### Record set
=== Section Start ===

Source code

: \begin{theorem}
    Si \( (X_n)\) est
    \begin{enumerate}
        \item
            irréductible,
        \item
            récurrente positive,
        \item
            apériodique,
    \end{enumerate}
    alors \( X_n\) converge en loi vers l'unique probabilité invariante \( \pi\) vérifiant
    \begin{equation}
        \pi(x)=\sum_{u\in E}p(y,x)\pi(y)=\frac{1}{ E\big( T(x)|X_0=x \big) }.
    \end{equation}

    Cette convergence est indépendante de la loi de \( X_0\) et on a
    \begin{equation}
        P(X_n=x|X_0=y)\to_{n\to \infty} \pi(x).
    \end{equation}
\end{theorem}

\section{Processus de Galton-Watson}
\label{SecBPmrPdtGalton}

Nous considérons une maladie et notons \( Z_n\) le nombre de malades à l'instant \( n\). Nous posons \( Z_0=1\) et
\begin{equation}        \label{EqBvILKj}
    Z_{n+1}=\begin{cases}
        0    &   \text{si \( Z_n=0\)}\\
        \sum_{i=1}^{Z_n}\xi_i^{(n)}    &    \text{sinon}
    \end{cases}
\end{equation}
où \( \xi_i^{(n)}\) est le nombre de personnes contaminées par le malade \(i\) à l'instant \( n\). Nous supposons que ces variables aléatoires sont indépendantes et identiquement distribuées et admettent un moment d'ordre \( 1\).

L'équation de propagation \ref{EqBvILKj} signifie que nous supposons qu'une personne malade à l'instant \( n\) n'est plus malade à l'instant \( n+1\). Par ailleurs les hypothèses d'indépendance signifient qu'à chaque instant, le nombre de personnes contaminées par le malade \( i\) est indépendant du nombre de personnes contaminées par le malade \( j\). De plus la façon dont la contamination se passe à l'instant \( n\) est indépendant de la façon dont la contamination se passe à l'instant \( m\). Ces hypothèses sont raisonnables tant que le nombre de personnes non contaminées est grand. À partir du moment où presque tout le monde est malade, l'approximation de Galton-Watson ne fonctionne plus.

=== Section End ===
=== Section Start ===

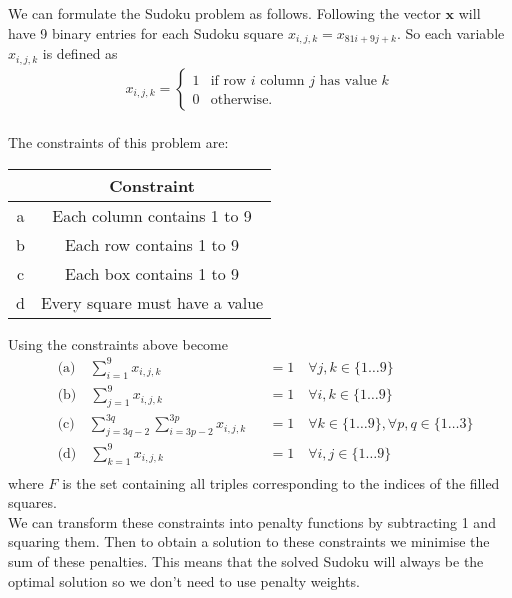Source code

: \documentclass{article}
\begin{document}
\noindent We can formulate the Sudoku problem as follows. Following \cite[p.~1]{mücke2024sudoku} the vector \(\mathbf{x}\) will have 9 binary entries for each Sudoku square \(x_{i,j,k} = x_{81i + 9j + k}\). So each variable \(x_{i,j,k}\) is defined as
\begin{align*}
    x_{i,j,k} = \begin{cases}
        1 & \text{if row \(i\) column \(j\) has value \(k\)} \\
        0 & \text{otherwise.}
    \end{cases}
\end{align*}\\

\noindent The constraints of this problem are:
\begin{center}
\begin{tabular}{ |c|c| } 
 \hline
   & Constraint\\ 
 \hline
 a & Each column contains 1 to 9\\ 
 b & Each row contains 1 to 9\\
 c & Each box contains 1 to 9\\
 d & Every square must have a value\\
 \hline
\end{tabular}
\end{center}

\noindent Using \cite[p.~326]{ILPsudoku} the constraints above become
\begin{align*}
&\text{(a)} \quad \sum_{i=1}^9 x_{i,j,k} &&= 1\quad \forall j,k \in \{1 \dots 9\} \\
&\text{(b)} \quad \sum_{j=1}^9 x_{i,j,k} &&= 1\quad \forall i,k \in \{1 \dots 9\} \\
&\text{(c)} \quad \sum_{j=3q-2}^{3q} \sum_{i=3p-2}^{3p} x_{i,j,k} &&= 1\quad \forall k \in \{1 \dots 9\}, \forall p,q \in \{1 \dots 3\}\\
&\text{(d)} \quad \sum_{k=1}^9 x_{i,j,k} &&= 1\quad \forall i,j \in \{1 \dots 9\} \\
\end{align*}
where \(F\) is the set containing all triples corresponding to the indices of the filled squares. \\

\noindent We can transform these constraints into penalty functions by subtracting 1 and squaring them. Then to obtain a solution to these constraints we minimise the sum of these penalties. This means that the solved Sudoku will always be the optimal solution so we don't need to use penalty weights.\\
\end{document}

=== Section End ===

### Your goal
In the entries above, identify every line with the word "cases". Copy those lines.

### Answer box
    Z_{n+1}=\begin{cases}
    \end{cases}
    x_{i,j,k} = \begin{cases}
    \end{cases}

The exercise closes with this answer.